Bad codegen: unnecessary on-stack copy in WebRender 2

a7065b5
Opened by Patrick Walton at 2019-09-16 13:42:35

Here's an unncessary on-stack copy in WebRender 2 with an inefficient mov chain.

Original code: https://github.com/servo/webrender/blob/master/src/tiling.rs#L111

fn add_layer_to_ubo(layer_ubos: &mut Vec<Vec<PackedLayer>>,
                    layer_to_ubo_map: &mut Vec<Option<usize>>,
                    layer_index: StackingContextIndex,
                    ctx: &RenderTargetContext) -> (usize, u32) {
    let index_in_ubo = match layer_to_ubo_map[layer_index.0] {
        Some(index_in_ubo) => {
            index_in_ubo
        }
        None => {
            let need_new_ubo = layer_ubos.is_empty() ||
                               layer_ubos.last().unwrap().len() == ctx.alpha_batch_max_layers;

            if need_new_ubo {
                for i in 0..layer_to_ubo_map.len() {
                    layer_to_ubo_map[i] = None;
                }
                layer_ubos.push(Vec::new());
            }

            let layer_ubo = layer_ubos.last_mut().unwrap();
            let index = layer_ubo.len();
            let sc = &ctx.layer_store[layer_index.0];
            layer_ubo.push(PackedLayer {
                transform: sc.transform,
                inv_transform: sc.transform.invert(),
                screen_vertices: sc.xf_rect.as_ref().unwrap().vertices,
                world_clip_rect: sc.world_clip_rect.unwrap(),
            });
            layer_to_ubo_map[layer_index.0] = Some(index);
            index
        }
    };

    (layer_ubos.len() - 1, index_in_ubo as u32)
}

out-reduced.ll: https://gist.github.com/pcwalton/3dbfe14ea18a70bd96f7c74e27696663 out-reduced.s: https://gist.github.com/pcwalton/2ca2e9755eb75f7e61ccd252ff87ec9d

  1. cc @eddyb

    Patrick Walton at 2016-08-08 22:50:13

  2. This is interesting, the longest BB in ASM comes from this small sequence of llvm.memcpy calls.

    EDIT: all local variables are aligned to 8, and the llvm.memcpy calls use an alignment of 8.

    Eduard-Mihai Burtescu at 2016-08-09 01:24:46

  3. I got clang to emit similar IR, but it lowers into XMM moves (done in a fashion that could potentially load a whole cache-line in parallel).

    EDIT: similar code in Rust produces similarly good assembly, so there's something more going on here.

    EDIT2: involving a local variable produces a 8-aligned alloca but it still gets XMM moves.

    Eduard-Mihai Burtescu at 2016-08-09 01:39:36

  4. Does it have to do with the floats?
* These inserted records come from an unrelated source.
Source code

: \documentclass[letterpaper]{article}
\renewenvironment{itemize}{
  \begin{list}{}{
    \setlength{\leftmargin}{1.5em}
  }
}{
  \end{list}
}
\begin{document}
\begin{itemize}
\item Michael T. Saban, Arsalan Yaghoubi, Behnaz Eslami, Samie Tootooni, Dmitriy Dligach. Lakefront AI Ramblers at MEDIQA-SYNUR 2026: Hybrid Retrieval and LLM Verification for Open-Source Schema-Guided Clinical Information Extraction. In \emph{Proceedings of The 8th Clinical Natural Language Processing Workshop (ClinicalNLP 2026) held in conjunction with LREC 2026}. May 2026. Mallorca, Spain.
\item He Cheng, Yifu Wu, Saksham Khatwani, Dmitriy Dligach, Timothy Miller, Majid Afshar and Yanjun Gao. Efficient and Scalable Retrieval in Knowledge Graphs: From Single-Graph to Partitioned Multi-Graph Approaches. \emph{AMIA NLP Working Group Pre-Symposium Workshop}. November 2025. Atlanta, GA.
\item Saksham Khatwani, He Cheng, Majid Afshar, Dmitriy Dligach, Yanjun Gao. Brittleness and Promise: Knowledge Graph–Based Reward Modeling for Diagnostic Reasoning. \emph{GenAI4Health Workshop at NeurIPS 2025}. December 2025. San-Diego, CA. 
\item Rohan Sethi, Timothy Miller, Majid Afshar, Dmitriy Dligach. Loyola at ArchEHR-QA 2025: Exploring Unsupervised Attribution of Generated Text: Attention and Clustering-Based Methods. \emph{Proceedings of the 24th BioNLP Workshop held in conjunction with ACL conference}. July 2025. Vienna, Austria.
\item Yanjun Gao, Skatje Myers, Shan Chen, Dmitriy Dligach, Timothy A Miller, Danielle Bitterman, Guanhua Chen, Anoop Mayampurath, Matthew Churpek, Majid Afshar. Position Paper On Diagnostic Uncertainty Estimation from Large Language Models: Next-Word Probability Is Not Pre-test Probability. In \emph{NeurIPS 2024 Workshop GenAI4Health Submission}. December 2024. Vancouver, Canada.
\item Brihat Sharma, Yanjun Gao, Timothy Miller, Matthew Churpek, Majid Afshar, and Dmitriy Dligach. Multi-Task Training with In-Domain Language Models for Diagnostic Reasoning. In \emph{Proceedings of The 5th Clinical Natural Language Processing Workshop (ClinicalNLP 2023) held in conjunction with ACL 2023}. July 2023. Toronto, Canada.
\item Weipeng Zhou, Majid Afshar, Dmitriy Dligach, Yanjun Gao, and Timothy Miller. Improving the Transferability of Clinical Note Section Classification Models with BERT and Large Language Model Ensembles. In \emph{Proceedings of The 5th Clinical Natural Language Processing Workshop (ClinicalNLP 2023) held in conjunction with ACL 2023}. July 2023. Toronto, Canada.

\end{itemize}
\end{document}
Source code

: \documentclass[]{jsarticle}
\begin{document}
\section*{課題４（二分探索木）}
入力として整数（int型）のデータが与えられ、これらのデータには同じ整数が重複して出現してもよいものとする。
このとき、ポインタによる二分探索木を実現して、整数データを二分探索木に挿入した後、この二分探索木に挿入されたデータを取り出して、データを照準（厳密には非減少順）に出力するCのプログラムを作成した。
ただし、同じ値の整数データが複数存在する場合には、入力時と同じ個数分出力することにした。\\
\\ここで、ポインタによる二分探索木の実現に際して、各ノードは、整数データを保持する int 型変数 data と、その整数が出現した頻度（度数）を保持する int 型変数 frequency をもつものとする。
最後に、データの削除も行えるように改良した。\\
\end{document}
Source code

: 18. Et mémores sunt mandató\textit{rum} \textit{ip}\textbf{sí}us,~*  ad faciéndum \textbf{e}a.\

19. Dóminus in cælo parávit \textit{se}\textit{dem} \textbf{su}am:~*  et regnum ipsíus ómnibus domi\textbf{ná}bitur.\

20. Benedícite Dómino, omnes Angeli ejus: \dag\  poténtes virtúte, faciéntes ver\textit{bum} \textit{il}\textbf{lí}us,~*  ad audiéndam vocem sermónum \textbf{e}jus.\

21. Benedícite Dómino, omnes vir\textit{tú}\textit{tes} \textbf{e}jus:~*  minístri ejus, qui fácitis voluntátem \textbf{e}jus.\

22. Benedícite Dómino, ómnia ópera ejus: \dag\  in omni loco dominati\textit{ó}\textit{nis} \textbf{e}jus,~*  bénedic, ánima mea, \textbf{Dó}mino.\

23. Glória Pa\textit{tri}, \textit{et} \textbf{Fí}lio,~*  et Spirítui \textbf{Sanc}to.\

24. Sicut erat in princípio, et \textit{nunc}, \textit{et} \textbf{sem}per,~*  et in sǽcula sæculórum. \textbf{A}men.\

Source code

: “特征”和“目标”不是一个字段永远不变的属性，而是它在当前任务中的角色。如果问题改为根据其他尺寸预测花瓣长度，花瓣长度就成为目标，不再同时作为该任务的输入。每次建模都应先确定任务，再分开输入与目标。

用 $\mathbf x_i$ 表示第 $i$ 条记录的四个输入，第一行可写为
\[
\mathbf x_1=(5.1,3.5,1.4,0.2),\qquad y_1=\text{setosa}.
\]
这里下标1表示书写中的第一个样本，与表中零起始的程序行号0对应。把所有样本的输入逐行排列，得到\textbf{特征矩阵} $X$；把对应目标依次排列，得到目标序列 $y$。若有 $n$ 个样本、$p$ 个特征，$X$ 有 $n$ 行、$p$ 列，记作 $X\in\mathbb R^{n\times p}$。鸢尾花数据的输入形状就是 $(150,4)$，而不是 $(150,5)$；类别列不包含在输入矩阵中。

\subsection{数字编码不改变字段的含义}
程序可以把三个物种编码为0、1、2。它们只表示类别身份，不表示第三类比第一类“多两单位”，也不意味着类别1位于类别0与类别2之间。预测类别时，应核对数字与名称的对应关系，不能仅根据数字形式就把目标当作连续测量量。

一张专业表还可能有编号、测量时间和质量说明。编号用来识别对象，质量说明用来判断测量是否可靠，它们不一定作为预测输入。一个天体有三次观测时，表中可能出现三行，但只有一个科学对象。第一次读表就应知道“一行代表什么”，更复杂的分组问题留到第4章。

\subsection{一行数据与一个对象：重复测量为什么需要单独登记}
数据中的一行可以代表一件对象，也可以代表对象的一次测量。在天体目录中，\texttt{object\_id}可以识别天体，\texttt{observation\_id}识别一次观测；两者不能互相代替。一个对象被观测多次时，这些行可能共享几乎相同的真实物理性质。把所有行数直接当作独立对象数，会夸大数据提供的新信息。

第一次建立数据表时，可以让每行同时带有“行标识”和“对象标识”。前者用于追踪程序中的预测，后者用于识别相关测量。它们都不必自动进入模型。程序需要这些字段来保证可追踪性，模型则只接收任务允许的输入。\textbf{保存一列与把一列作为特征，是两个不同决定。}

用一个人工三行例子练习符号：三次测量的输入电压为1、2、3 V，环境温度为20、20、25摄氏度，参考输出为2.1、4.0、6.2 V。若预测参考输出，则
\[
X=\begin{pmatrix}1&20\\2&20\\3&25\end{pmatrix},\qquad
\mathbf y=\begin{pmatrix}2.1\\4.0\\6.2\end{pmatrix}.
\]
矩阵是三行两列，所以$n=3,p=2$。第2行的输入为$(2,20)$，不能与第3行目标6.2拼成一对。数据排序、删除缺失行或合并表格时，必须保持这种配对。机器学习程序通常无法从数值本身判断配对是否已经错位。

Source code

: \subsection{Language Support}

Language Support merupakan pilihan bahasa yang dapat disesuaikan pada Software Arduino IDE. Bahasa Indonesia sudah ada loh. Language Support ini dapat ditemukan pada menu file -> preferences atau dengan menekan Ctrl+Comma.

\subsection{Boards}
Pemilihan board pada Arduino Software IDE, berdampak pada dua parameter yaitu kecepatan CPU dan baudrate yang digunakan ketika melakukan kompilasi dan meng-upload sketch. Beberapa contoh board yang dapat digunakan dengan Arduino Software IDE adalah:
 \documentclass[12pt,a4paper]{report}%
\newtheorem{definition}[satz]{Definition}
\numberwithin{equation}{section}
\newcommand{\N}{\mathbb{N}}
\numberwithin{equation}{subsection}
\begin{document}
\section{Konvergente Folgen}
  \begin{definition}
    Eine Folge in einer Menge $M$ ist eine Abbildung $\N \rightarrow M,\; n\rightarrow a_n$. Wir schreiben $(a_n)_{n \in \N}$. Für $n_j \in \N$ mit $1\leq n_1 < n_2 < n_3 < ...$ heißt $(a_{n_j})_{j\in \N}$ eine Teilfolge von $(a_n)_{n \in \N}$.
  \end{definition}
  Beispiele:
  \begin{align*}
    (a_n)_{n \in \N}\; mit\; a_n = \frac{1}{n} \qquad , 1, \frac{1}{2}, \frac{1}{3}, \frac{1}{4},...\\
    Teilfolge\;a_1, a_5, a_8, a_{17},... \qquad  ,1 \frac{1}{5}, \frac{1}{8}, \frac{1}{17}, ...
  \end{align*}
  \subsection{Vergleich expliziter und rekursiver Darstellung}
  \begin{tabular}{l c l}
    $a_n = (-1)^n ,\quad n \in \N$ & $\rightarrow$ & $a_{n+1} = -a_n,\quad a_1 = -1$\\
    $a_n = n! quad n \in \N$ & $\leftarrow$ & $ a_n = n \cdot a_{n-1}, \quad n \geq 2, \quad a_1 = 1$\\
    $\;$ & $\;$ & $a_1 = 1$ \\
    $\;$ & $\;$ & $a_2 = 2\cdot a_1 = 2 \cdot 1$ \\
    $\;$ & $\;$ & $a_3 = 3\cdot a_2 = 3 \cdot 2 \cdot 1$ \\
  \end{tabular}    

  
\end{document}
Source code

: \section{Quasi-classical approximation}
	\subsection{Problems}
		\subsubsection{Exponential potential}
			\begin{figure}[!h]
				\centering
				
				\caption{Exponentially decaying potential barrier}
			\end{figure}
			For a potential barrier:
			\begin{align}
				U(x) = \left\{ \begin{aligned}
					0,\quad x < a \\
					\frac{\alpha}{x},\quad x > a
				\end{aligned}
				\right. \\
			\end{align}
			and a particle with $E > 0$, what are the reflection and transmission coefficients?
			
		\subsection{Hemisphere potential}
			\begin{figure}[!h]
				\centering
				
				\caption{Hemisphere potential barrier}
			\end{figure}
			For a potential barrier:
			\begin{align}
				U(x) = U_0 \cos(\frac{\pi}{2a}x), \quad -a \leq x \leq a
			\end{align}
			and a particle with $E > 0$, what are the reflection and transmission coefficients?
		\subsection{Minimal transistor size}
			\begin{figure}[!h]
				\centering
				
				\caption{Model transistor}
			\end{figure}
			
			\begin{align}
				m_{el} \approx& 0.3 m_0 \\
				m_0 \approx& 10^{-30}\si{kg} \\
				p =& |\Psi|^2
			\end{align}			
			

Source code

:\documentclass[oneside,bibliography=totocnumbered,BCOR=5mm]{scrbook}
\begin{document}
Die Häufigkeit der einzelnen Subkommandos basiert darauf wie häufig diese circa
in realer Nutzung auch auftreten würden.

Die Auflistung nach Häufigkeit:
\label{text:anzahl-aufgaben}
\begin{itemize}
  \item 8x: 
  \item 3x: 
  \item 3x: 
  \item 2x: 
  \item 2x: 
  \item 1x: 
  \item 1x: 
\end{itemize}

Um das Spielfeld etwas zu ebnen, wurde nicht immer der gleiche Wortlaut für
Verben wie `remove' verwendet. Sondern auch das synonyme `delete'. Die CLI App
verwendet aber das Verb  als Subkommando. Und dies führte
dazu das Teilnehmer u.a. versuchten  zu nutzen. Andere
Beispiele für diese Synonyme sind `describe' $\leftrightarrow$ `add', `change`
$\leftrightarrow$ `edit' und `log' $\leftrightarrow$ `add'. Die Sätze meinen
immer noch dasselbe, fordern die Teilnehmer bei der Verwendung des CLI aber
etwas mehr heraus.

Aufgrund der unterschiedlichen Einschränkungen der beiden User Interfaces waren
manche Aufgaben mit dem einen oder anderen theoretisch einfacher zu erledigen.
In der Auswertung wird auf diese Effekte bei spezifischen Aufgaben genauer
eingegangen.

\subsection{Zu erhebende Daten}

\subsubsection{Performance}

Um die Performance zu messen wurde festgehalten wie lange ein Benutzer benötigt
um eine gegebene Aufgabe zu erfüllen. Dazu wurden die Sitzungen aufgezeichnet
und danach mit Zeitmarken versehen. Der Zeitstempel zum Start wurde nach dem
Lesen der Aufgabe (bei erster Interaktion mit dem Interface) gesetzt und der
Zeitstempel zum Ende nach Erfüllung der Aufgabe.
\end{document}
Shot in the dark here.

    Patrick Walton at 2016-08-09 08:33:52

  5. @pcwalton No difference after changing u64 to f64.

    Eduard-Mihai Burtescu at 2016-08-09 13:13:16

  6. I believe there are three useless moves here: [rbp-168] -> [rbp-480] -> [rbp-608] -> [rdx+rax] (the last being into the vector). All happen after the call to invert.

    Patrick Walton at 2016-08-09 18:40:52

  7. In the LLVM IR, the 3 llvm.memcpy chain is: %46 -> %47 -> %value.i.sroa.8.0..sroa_cast30 -> %value.i.sroa.8.0..sroa_cast.

    Eduard-Mihai Burtescu at 2016-08-09 18:42:42

  8. Triage: is there a way to reproduce this today, easily? Is this issue still tracking something useful?

    Steve Klabnik at 2019-09-16 13:23:14